On Friday, one soldier died and another was wounded when they came under fire during a patrol west of the capital, according to the military.

Newly appointed Secretary of Defense Robert M. Gates on Friday returned to the United States for consultations with President Bush. Gates will offer findings from three days of meetings with U.S. commanders and Iraqi leaders about possible shifts in U.S. war strategy.

Before leaving, Gates told reporters at Camp Victory in Baghdad that naval forces in the Persian Gulf have increased, the Associated Press reported. Denying that this was a direct reaction to Iran's refusal to rein in its nuclear program, he called it a signal to all Gulf countries that the United States will maintain an enduring presence in the region.

As of Thursday, 70 service members had been killed this month, said Lt.
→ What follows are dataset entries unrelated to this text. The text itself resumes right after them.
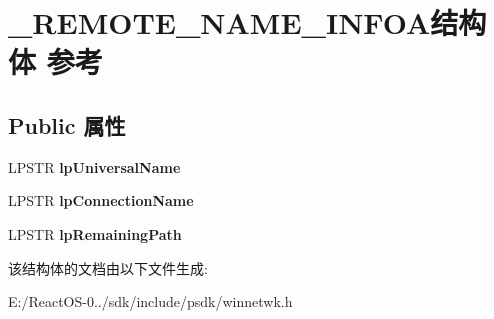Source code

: \hypertarget{struct___r_e_m_o_t_e___n_a_m_e___i_n_f_o_a}{}\section{\+\_\+\+R\+E\+M\+O\+T\+E\+\_\+\+N\+A\+M\+E\+\_\+\+I\+N\+F\+O\+A结构体 参考}
\label{struct___r_e_m_o_t_e___n_a_m_e___i_n_f_o_a}
\subsection*{Public 属性}
\begin{DoxyCompactItemize}
\item 
\mbox{\label{struct___r_e_m_o_t_e___n_a_m_e___i_n_f_o_a_abb23836b97a8b151e2e3b309b7f6d056}} 
L\+P\+S\+TR {\bfseries lp\+Universal\+Name}
\item 
\mbox{\label{struct___r_e_m_o_t_e___n_a_m_e___i_n_f_o_a_a234d6445daa6f6ea41f0a29358409fcf}} 
L\+P\+S\+TR {\bfseries lp\+Connection\+Name}
\item 
\mbox{\label{struct___r_e_m_o_t_e___n_a_m_e___i_n_f_o_a_a762d9df3366ff1b218b5732ecf72c011}} 
L\+P\+S\+TR {\bfseries lp\+Remaining\+Path}
\end{DoxyCompactItemize}


该结构体的文档由以下文件生成\+:\begin{DoxyCompactItemize}
\item 
E\+:/\+React\+O\+S-\/0../sdk/include/psdk/winnetwk.\+h\end{DoxyCompactItemize}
Col. Christopher C. Garver, a U.S. military spokesman. Sixty were killed in action, and 10 died from noncombat causes such as accidents and illnesses, he said.

According to iCasualties.org, a Web site that tracks military casualties, the deadliest month this year has been October, with 110 deaths, including four non-Americans.

"We are in a tough fight, and we continue to conduct aggressive operations in support of the people of Iraq," Garver said.

U.S.-led forces have stepped up efforts to quell sectarian violence in Baghdad while continuing to fight insurgents in Anbar.

During multiple raids throughout the region Friday morning, coalition forces killed one suspected insurgent and detained 25 believed to be responsible for car bombings and other attacks against civilians and troops, the military said. They also captured an al-Qaeda financier, the military said.

U.S. forces are training Iraqi forces to take over security. Part of that training involves conducting joint operations to confiscate weapons caches and arrest suspected insurgents.

On Thursday, forces with the Iraqi army's 4th Division and U.S.-led coalition advisers captured a suspected leader of an insurgent cell and detained two others in Taji, north of Baghdad. The suspected cell leader, whose name was not released, planned car and roadside bombings against the convoys of Iraqi and coalition forces and helped set up illegal checkpoints, the military said.